Valérie Callaghan : Non, jamais. En fait, je n’ai jamais travaillé en tant que journaliste. Ils ont eu mon nom par un contact avec lequel j’ai déjà collaboré ailleurs, et qui est aujourd’hui à la Suddeutsche. Il s’est souvenu de moi. Je crois que ça a été une décision de dernière minute de faire traduire les articles en anglais. Quand ils m’ont appelée, ils ne m’ont pas dit grand-chose. Ils m’avaient donné des indices en me parlant de Lux Leaks, Swiss Leaks, etc. Je m’étais donc renseignée, mais quand je suis arrivée… je ne pouvais pas m’imaginer que ce serait aussi gros. Il y avait tellement de noms, des politiciens, des gens d’affaires, des organismes, tellement de personnes impliquées. Je n’ai pas été surprise que ça existe, mais qu’il y ait autant de gens qui soient impliqués, ça oui.

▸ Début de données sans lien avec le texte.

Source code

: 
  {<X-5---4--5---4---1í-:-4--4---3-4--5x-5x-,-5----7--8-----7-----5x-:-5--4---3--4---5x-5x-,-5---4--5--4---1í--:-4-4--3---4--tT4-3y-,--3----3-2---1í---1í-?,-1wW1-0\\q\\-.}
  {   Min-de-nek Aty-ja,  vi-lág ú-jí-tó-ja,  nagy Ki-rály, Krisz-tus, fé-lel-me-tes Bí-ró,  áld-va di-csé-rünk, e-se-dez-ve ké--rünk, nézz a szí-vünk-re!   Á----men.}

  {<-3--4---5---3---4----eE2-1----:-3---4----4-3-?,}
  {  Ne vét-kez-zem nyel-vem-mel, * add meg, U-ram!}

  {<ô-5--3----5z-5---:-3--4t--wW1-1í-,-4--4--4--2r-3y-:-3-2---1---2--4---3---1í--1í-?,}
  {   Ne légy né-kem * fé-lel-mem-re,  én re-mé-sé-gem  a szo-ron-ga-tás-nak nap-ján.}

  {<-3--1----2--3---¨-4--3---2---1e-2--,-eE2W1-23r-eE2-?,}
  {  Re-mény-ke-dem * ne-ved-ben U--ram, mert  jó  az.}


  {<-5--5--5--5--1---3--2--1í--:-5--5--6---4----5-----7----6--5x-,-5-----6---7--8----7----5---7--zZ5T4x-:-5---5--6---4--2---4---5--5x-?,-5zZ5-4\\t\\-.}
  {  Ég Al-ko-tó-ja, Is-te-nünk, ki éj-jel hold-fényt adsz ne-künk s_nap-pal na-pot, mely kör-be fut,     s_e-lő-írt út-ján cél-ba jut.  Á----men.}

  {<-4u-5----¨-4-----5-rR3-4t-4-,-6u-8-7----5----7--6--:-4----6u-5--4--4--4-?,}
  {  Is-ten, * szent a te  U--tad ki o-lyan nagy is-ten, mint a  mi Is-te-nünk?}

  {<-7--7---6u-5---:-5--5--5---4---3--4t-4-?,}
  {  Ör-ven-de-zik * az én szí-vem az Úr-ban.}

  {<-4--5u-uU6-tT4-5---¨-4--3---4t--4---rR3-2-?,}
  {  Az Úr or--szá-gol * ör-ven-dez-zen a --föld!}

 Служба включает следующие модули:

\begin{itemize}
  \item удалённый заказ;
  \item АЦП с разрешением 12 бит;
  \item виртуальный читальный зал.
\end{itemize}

Vous avez travaillé sur le dossier pendant environ dix jours. On imagine que ça a dû être intense…

J’ai travaillé seize heures par jour. C’était des longs articles et il fallait s’assurer que ce soit exactement la traduction de l’article allemand. Tout le monde avait peur de se faire attaquer. Deux ou trois avocats se sont penchés sur les articles. Les rédacteurs en chef et les journalistes à l’interne les ont relus. J’avoue que j’avais un peu sous-estimé l’ampleur du travail!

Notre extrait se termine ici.